In July 2014, I wrote that “Democrats need to focus on state legislatures (or stay doomed)”. Here’s what I argued at the time:

Democrats aren’t focusing enough on taking the steps necessary to correct the districting imbalance that’s hurting them so badly. That would boil down, essentially, to investing a lot of money right now into the state parties of every Democratic-leaning state, swing state, and Republican-trending-Democratic-demographic state in the country to recruit, train, and finance candidates in state legislative races and governor races in 2014, 2016, 2018, and 2020.

If executed well, Democrats would be in a position to reasonably expect in 2020 (barring some catastrophic political wave against them that year) to win a lot of majorities in state legislatures all over, to prevent Republicans from extending the post-2010 maps that have been so weighted against Democrats in Congressional races. At the very least, Democratic-led legislatures could implement fairer, nonpartisan redistricting systems that take away the self-serving bias of having legislators redraw their own districts.
[…]
We’re going to panic in October 2020 — right before the election that will determine the next round of post-census redistricting nationwide — when we suddenly realize we needed 3-4 cycles (e.g. starting 2014 or 2016) to ramp back up toward legislative majorities in a lot of states by election night in November 2020. That year will be a presidential year when the Democratic base really turns out, unlike in the 2010 non-presidential cycle. But it won’t make a bit of difference if the state parties all over the country haven’t recruited electable legislative candidates. They’re going to need consistent national Democratic support for the next six and a half years to make that happen.

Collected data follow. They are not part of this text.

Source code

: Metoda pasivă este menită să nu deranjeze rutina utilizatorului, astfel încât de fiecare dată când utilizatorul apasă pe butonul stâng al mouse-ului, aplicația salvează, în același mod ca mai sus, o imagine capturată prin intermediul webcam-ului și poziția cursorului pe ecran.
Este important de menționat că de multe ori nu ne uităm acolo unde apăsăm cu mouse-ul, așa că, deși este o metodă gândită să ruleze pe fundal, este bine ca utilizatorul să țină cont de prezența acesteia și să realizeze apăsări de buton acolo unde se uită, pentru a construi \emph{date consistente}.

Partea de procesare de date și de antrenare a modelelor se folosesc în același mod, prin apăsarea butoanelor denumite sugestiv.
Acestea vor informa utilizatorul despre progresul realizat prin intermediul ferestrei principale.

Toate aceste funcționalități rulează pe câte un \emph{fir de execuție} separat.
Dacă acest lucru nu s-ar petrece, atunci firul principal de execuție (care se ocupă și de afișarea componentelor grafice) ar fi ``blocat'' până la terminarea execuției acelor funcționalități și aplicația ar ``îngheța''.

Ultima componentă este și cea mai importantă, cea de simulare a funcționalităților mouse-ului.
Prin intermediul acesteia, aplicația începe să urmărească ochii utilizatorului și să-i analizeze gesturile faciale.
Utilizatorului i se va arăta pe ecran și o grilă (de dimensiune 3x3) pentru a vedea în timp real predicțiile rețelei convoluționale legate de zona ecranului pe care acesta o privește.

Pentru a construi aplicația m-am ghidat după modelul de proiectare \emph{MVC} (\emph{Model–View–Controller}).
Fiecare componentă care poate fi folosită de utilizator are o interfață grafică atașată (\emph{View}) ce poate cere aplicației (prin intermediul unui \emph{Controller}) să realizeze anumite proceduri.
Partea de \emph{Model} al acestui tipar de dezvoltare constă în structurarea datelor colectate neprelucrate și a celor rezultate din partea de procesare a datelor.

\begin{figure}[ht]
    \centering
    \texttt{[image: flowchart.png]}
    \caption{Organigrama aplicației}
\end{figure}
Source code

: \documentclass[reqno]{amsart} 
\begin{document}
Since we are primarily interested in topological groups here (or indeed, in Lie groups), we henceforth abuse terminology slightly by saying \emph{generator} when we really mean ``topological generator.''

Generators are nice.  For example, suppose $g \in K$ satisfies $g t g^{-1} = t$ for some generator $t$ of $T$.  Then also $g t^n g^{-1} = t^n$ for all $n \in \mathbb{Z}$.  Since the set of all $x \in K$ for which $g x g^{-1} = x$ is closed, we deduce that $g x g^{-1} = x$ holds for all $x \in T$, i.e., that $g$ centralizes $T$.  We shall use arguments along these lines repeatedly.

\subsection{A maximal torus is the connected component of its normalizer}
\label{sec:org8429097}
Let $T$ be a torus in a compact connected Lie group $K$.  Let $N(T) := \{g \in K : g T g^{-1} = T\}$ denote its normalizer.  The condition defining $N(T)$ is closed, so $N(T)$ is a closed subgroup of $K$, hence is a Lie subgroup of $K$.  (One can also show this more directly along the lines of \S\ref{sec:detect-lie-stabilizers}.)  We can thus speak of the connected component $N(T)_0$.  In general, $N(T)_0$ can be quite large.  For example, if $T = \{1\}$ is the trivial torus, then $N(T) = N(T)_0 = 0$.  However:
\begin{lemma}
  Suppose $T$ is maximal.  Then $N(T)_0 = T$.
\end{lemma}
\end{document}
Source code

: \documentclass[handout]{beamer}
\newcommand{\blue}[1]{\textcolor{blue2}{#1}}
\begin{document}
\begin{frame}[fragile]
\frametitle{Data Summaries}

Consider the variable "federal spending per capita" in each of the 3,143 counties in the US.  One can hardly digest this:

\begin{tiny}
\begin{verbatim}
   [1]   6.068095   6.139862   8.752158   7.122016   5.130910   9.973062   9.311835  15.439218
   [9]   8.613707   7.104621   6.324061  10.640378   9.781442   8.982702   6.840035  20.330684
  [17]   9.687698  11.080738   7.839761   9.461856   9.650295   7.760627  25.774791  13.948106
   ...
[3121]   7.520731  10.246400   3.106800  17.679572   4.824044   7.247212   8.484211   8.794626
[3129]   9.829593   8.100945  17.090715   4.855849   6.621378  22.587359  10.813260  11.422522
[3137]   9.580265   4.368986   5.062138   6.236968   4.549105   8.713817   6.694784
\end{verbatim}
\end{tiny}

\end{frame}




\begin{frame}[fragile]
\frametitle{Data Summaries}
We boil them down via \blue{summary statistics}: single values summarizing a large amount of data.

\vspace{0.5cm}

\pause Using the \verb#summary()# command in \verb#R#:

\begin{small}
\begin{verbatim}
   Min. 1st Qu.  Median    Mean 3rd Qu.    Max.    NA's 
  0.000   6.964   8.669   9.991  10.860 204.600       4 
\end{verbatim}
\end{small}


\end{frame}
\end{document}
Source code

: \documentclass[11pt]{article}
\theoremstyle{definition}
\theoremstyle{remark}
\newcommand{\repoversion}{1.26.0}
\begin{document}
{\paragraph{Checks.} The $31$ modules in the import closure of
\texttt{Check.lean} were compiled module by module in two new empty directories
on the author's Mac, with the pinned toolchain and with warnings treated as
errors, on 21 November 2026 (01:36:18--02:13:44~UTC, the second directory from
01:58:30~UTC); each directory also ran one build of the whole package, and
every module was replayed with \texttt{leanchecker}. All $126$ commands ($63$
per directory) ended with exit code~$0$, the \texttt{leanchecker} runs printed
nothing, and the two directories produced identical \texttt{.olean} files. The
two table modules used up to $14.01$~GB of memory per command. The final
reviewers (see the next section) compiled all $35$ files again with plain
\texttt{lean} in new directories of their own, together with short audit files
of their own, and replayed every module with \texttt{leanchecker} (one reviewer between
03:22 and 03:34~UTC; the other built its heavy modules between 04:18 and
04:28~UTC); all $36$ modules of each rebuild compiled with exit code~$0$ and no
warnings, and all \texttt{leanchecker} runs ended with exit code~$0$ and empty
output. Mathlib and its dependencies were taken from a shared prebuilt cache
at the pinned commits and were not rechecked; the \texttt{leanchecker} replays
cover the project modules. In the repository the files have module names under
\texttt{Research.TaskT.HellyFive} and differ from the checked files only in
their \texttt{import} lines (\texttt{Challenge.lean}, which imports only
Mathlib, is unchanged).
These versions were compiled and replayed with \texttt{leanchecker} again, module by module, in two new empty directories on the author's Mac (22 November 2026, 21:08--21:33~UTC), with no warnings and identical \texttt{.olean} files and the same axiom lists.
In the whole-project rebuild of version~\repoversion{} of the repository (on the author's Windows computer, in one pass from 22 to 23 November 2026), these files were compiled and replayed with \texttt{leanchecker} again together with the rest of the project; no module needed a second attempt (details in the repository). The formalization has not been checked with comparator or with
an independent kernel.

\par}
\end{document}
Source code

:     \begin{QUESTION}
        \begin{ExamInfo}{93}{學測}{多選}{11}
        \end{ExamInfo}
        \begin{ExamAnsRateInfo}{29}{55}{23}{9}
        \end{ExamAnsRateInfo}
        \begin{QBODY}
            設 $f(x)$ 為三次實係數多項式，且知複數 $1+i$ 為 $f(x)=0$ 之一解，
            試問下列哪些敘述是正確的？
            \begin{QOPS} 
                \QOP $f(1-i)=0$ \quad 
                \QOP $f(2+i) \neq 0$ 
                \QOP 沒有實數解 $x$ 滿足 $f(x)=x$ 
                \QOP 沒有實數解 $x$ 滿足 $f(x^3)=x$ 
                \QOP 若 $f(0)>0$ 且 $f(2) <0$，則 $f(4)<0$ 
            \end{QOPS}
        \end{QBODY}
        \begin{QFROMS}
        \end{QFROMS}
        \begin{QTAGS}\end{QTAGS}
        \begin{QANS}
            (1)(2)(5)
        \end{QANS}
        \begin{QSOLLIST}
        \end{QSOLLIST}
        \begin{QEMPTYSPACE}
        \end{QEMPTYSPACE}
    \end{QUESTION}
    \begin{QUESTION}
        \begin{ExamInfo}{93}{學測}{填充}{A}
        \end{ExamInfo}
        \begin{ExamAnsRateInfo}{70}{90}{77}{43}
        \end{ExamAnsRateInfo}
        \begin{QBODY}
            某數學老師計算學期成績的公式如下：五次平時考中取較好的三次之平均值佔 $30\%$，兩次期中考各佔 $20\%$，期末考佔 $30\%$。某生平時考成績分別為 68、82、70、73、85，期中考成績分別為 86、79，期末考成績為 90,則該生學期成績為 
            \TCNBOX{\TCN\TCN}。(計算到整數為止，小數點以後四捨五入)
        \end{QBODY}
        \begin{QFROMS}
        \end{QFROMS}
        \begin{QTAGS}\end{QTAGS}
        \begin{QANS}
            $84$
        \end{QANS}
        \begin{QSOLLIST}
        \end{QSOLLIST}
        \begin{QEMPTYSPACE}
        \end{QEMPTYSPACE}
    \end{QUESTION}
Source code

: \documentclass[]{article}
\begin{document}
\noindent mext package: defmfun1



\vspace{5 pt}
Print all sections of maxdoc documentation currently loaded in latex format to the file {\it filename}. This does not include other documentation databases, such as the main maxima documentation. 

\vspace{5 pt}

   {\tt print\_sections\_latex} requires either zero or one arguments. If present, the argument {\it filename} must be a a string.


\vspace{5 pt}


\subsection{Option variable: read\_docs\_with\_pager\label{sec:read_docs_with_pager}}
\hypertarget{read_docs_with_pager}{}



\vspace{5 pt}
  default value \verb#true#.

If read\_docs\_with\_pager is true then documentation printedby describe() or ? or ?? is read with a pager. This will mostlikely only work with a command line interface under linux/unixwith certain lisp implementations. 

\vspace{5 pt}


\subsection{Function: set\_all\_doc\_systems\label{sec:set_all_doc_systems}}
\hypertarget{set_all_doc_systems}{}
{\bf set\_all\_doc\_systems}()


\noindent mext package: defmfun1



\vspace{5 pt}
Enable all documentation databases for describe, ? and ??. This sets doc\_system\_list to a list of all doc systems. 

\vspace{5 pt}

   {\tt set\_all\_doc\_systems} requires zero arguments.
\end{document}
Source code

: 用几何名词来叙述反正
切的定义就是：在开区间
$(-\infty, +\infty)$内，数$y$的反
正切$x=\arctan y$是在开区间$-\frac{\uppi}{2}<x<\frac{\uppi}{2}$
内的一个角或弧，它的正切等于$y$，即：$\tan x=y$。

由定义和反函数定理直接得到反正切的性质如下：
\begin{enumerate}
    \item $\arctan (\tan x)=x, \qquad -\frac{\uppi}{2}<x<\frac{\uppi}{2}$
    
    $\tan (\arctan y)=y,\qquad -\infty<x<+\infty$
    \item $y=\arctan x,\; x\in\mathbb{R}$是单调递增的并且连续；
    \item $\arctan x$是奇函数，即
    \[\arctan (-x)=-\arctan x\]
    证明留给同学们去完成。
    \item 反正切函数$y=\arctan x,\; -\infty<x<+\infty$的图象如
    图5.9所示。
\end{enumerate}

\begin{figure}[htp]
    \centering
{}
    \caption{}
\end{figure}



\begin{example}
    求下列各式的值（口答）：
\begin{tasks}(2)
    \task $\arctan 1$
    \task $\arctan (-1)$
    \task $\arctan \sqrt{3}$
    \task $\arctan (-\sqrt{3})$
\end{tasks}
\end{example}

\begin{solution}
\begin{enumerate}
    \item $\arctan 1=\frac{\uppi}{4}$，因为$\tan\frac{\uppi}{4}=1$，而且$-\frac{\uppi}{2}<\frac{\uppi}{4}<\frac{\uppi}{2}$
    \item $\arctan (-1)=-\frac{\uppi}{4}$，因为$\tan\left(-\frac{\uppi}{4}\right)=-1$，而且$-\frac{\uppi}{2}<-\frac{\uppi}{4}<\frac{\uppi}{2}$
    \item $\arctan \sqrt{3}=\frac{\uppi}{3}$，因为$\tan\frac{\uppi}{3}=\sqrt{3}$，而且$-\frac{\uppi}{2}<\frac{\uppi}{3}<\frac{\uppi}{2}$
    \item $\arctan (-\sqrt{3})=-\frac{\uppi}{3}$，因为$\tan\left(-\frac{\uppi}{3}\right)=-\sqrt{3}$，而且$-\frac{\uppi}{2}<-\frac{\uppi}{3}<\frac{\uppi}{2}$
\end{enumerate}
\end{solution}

Without that effort, Democrats can look forward to another ten years of Republican domination on multiple levels or full-stop obstruction of all Democratic agenda points.

 
Some further reflections from the vantage point of a couple years later, for legislative and other races:

For maximum effectiveness, we need open seat primaries in heavily Democratic areas plus primary wins to nominate challengers in Republican areas. Only social democrats will recruit winnable candidates. The Clinton wing is uninterested in downballot and always has been.

The Democratic party institutions’ recruiters are also, unfortunately, terrible at assessing true electability. If we keep recruiting multi-millionaires with political last names to run on bipartisan budget cuts & entitlement reform, we will lose 2018. Democratic candidates who run as Lite Republicans in 2018 will lose to the real thing 90% of the time. We can’t faceplant again.

Federally, legislatively, and gubernatorially, all post-November 2016 energy has to be on recruiting Dems with a new message that turns out the existing base heavily plus turns out new votes from people who might not otherwise show up. Our only shot is bold progressivism (social democracy) in Dem areas and low-income economic populism in poor Republican areas. (These are similar or the same policies prescriptions but somewhat differently messaged.)